**Work instruction**
Search each line of the data for the word "class"; copy every line where it is found.

[Document images with source code]

BEGIN

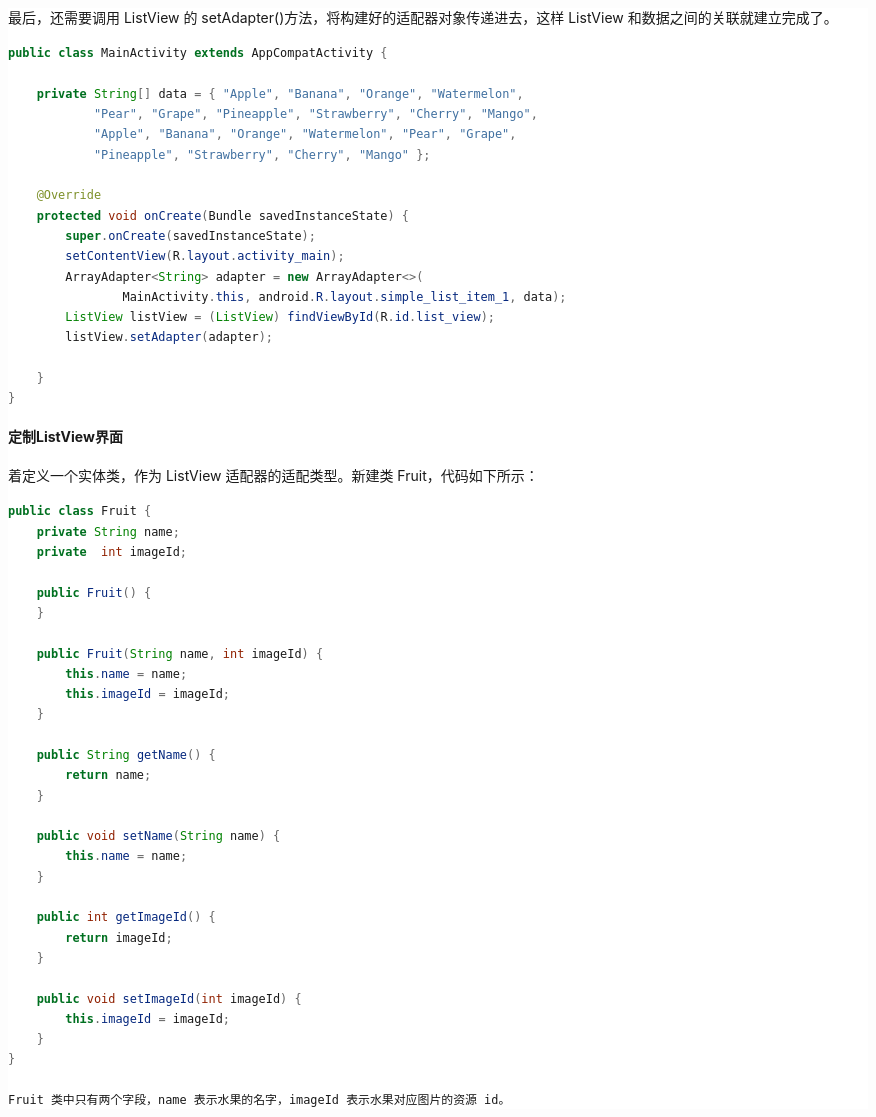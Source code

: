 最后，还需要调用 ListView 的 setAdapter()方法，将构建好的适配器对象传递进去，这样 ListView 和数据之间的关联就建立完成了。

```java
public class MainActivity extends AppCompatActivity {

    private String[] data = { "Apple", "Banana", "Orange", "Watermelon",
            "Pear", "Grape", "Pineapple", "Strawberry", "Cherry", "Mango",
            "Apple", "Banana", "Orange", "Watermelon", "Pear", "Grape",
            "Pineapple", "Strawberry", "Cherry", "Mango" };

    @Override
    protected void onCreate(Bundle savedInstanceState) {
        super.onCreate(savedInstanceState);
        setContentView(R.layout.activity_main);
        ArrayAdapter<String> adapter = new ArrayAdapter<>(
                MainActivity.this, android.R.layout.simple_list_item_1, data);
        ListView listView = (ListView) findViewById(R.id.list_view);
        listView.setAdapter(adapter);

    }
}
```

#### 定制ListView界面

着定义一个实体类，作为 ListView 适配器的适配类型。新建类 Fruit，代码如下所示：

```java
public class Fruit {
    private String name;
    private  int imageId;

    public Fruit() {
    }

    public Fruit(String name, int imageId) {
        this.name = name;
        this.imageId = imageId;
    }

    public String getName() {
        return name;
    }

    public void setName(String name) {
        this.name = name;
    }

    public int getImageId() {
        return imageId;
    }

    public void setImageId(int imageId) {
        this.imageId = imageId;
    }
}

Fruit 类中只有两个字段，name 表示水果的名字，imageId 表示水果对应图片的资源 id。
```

END
BEGIN

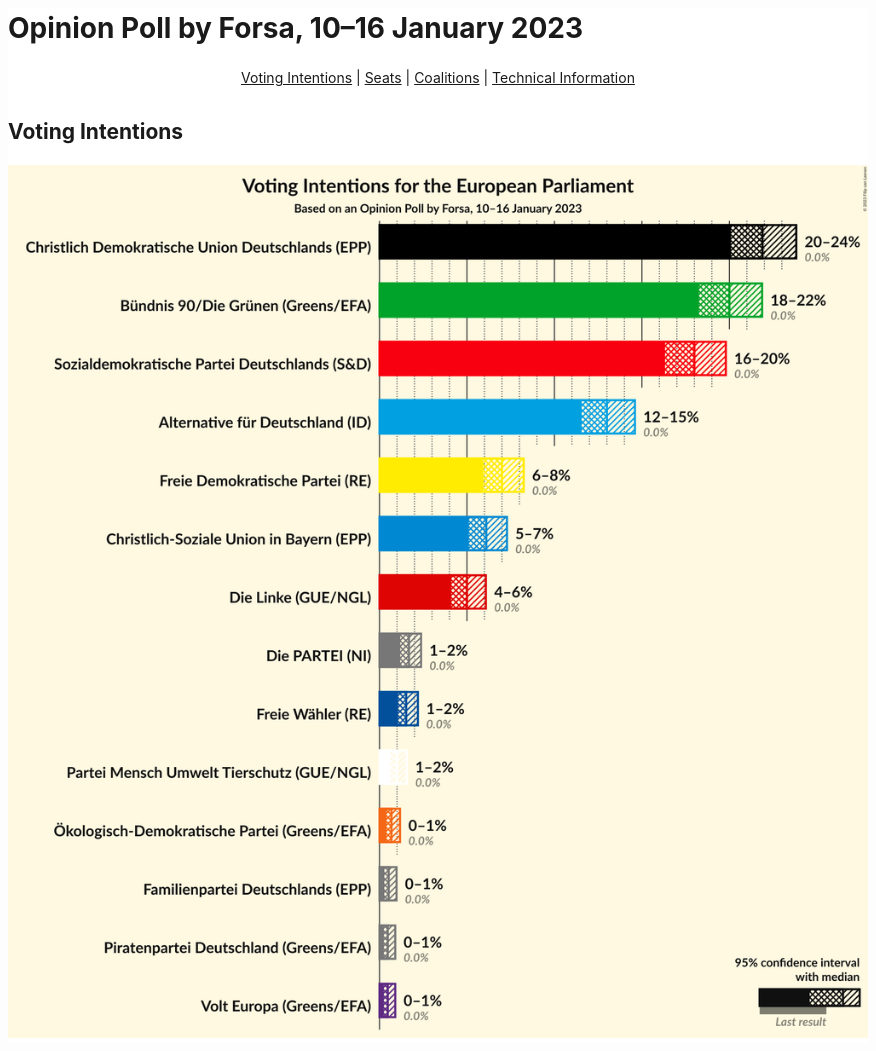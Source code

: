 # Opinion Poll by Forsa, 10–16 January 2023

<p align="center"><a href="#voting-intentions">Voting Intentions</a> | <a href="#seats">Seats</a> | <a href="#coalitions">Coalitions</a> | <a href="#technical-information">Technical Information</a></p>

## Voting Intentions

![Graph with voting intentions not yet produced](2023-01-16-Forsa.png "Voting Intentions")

END

**Answer box**
public class MainActivity extends AppCompatActivity {
public class Fruit {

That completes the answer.